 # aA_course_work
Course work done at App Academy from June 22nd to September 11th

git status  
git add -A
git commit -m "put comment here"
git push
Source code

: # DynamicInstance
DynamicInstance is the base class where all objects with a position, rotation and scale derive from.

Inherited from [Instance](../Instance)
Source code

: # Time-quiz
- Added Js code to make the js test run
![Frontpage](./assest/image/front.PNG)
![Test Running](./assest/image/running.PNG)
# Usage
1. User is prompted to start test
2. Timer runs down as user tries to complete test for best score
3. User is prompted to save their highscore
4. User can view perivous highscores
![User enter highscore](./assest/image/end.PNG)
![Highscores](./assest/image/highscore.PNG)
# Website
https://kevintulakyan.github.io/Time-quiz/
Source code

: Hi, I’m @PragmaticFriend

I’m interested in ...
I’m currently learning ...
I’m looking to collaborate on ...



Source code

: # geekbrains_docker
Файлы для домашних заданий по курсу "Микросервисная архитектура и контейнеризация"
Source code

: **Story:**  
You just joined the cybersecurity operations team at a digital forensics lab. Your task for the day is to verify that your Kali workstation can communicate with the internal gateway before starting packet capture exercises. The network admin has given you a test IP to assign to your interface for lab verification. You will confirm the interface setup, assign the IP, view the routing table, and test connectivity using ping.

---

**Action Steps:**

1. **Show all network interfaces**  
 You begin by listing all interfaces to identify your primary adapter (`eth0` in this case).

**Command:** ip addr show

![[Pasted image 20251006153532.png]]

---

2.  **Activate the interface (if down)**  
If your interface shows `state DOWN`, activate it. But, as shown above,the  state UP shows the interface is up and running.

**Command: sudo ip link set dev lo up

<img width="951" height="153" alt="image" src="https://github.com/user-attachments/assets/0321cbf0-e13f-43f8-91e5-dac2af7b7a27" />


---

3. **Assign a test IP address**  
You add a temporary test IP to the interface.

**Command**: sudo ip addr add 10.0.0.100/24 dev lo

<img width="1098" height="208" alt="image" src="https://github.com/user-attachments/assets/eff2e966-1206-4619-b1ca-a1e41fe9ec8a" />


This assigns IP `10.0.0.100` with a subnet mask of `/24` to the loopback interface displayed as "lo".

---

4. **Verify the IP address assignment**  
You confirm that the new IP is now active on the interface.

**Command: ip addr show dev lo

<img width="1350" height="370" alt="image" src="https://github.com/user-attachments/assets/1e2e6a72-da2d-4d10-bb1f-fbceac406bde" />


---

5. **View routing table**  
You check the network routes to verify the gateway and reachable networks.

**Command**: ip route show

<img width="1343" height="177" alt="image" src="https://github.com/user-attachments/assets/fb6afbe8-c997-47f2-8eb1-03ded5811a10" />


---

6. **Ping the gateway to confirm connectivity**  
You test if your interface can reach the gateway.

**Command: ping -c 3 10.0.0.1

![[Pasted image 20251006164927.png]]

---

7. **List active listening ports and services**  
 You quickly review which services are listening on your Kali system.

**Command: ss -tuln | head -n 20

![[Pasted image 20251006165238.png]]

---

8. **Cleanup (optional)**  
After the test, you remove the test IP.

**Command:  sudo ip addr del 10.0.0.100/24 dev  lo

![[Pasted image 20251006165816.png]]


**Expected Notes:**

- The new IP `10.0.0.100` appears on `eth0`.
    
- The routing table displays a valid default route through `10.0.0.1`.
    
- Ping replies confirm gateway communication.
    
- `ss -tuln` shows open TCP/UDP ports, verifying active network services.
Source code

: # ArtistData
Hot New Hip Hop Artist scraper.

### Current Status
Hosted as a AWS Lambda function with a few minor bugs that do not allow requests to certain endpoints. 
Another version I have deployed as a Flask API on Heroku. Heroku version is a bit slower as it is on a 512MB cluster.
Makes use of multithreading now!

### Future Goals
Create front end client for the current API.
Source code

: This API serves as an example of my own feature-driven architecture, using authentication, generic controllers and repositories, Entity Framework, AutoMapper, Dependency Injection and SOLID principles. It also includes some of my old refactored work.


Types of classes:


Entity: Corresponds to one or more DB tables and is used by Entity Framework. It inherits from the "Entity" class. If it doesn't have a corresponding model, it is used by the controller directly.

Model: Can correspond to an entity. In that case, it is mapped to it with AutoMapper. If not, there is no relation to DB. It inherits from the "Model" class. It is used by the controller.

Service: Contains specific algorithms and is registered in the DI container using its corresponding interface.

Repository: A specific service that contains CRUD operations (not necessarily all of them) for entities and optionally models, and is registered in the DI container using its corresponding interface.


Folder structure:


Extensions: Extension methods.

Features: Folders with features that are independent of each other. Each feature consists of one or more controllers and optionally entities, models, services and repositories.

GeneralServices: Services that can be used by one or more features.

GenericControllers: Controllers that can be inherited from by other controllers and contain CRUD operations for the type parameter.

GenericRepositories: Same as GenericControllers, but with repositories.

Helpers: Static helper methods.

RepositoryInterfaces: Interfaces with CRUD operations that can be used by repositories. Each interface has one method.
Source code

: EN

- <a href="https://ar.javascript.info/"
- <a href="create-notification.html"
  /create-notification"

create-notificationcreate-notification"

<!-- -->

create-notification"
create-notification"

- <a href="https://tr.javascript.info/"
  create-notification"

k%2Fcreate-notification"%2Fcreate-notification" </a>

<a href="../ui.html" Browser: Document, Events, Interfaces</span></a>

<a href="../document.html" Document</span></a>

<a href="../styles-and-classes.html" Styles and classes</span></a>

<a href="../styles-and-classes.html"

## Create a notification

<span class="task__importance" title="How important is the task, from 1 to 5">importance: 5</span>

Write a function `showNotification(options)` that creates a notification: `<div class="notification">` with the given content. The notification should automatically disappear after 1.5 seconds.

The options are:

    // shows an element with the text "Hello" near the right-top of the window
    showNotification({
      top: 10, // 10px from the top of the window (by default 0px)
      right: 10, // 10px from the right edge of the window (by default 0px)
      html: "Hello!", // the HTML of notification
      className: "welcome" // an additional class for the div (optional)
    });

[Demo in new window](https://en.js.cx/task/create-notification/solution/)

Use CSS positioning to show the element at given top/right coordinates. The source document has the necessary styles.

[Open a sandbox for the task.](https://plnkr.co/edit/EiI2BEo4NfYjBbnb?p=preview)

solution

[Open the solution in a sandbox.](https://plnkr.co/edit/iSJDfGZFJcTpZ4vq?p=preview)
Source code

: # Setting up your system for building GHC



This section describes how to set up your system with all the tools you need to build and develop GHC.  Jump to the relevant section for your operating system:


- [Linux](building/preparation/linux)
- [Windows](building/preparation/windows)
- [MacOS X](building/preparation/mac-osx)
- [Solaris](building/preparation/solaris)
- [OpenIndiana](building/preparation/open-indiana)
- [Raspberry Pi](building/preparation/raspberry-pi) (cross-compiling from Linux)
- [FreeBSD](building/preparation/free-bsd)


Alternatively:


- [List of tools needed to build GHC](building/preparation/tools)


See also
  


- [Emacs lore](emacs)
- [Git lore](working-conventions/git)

******

**What you have to do**. The data above should be duplicated exactly and completely.

**Written response**.
 # aA_course_work
Course work done at App Academy from June 22nd to September 11th

git status  
git add -A
git commit -m "put comment here"
git push
Source code

: # DynamicInstance
DynamicInstance is the base class where all objects with a position, rotation and scale derive from.

Inherited from [Instance](../Instance)
Source code

: # Time-quiz
- Added Js code to make the js test run
![Frontpage](./assest/image/front.PNG)
![Test Running](./assest/image/running.PNG)
# Usage
1. User is prompted to start test
2. Timer runs down as user tries to complete test for best score
3. User is prompted to save their highscore
4. User can view perivous highscores
![User enter highscore](./assest/image/end.PNG)
![Highscores](./assest/image/highscore.PNG)
# Website
https://kevintulakyan.github.io/Time-quiz/
Source code

: Hi, I’m @PragmaticFriend

I’m interested in ...
I’m currently learning ...
I’m looking to collaborate on ...



Source code

: # geekbrains_docker
Файлы для домашних заданий по курсу "Микросервисная архитектура и контейнеризация"
Source code

: **Story:**  
You just joined the cybersecurity operations team at a digital forensics lab. Your task for the day is to verify that your Kali workstation can communicate with the internal gateway before starting packet capture exercises. The network admin has given you a test IP to assign to your interface for lab verification. You will confirm the interface setup, assign the IP, view the routing table, and test connectivity using ping.

---

**Action Steps:**

1. **Show all network interfaces**  
 You begin by listing all interfaces to identify your primary adapter (`eth0` in this case).

**Command:** ip addr show

![[Pasted image 20251006153532.png]]

---

2.  **Activate the interface (if down)**  
If your interface shows `state DOWN`, activate it. But, as shown above,the  state UP shows the interface is up and running.

**Command: sudo ip link set dev lo up

<img width="951" height="153" alt="image" src="https://github.com/user-attachments/assets/0321cbf0-e13f-43f8-91e5-dac2af7b7a27" />


---

3. **Assign a test IP address**  
You add a temporary test IP to the interface.

**Command**: sudo ip addr add 10.0.0.100/24 dev lo

<img width="1098" height="208" alt="image" src="https://github.com/user-attachments/assets/eff2e966-1206-4619-b1ca-a1e41fe9ec8a" />


This assigns IP `10.0.0.100` with a subnet mask of `/24` to the loopback interface displayed as "lo".

---

4. **Verify the IP address assignment**  
You confirm that the new IP is now active on the interface.

**Command: ip addr show dev lo

<img width="1350" height="370" alt="image" src="https://github.com/user-attachments/assets/1e2e6a72-da2d-4d10-bb1f-fbceac406bde" />


---

5. **View routing table**  
You check the network routes to verify the gateway and reachable networks.

**Command**: ip route show

<img width="1343" height="177" alt="image" src="https://github.com/user-attachments/assets/fb6afbe8-c997-47f2-8eb1-03ded5811a10" />


---

6. **Ping the gateway to confirm connectivity**  
You test if your interface can reach the gateway.

**Command: ping -c 3 10.0.0.1

![[Pasted image 20251006164927.png]]

---

7. **List active listening ports and services**  
 You quickly review which services are listening on your Kali system.

**Command: ss -tuln | head -n 20

![[Pasted image 20251006165238.png]]

---

8. **Cleanup (optional)**  
After the test, you remove the test IP.

**Command:  sudo ip addr del 10.0.0.100/24 dev  lo

![[Pasted image 20251006165816.png]]


**Expected Notes:**

- The new IP `10.0.0.100` appears on `eth0`.
    
- The routing table displays a valid default route through `10.0.0.1`.
    
- Ping replies confirm gateway communication.
    
- `ss -tuln` shows open TCP/UDP ports, verifying active network services.
Source code

: # ArtistData
Hot New Hip Hop Artist scraper.

### Current Status
Hosted as a AWS Lambda function with a few minor bugs that do not allow requests to certain endpoints. 
Another version I have deployed as a Flask API on Heroku. Heroku version is a bit slower as it is on a 512MB cluster.
Makes use of multithreading now!

### Future Goals
Create front end client for the current API.
Source code

: This API serves as an example of my own feature-driven architecture, using authentication, generic controllers and repositories, Entity Framework, AutoMapper, Dependency Injection and SOLID principles. It also includes some of my old refactored work.


Types of classes:


Entity: Corresponds to one or more DB tables and is used by Entity Framework. It inherits from the "Entity" class. If it doesn't have a corresponding model, it is used by the controller directly.

Model: Can correspond to an entity. In that case, it is mapped to it with AutoMapper. If not, there is no relation to DB. It inherits from the "Model" class. It is used by the controller.

Service: Contains specific algorithms and is registered in the DI container using its corresponding interface.

Repository: A specific service that contains CRUD operations (not necessarily all of them) for entities and optionally models, and is registered in the DI container using its corresponding interface.


Folder structure:


Extensions: Extension methods.

Features: Folders with features that are independent of each other. Each feature consists of one or more controllers and optionally entities, models, services and repositories.

GeneralServices: Services that can be used by one or more features.

GenericControllers: Controllers that can be inherited from by other controllers and contain CRUD operations for the type parameter.

GenericRepositories: Same as GenericControllers, but with repositories.

Helpers: Static helper methods.

RepositoryInterfaces: Interfaces with CRUD operations that can be used by repositories. Each interface has one method.
Source code

: EN

- <a href="https://ar.javascript.info/"
- <a href="create-notification.html"
  /create-notification"

create-notificationcreate-notification"

<!-- -->

create-notification"
create-notification"

- <a href="https://tr.javascript.info/"
  create-notification"

k%2Fcreate-notification"%2Fcreate-notification" </a>

<a href="../ui.html" Browser: Document, Events, Interfaces</span></a>

<a href="../document.html" Document</span></a>

<a href="../styles-and-classes.html" Styles and classes</span></a>

<a href="../styles-and-classes.html"

## Create a notification

<span class="task__importance" title="How important is the task, from 1 to 5">importance: 5</span>

Write a function `showNotification(options)` that creates a notification: `<div class="notification">` with the given content. The notification should automatically disappear after 1.5 seconds.

The options are:

    // shows an element with the text "Hello" near the right-top of the window
    showNotification({
      top: 10, // 10px from the top of the window (by default 0px)
      right: 10, // 10px from the right edge of the window (by default 0px)
      html: "Hello!", // the HTML of notification
      className: "welcome" // an additional class for the div (optional)
    });

[Demo in new window](https://en.js.cx/task/create-notification/solution/)

Use CSS positioning to show the element at given top/right coordinates. The source document has the necessary styles.

[Open a sandbox for the task.](https://plnkr.co/edit/EiI2BEo4NfYjBbnb?p=preview)

solution

[Open the solution in a sandbox.](https://plnkr.co/edit/iSJDfGZFJcTpZ4vq?p=preview)
Source code

: # Setting up your system for building GHC



This section describes how to set up your system with all the tools you need to build and develop GHC.  Jump to the relevant section for your operating system:


- [Linux](building/preparation/linux)
- [Windows](building/preparation/windows)
- [MacOS X](building/preparation/mac-osx)
- [Solaris](building/preparation/solaris)
- [OpenIndiana](building/preparation/open-indiana)
- [Raspberry Pi](building/preparation/raspberry-pi) (cross-compiling from Linux)
- [FreeBSD](building/preparation/free-bsd)


Alternatively:


- [List of tools needed to build GHC](building/preparation/tools)


See also
  


- [Emacs lore](emacs)
- [Git lore](working-conventions/git)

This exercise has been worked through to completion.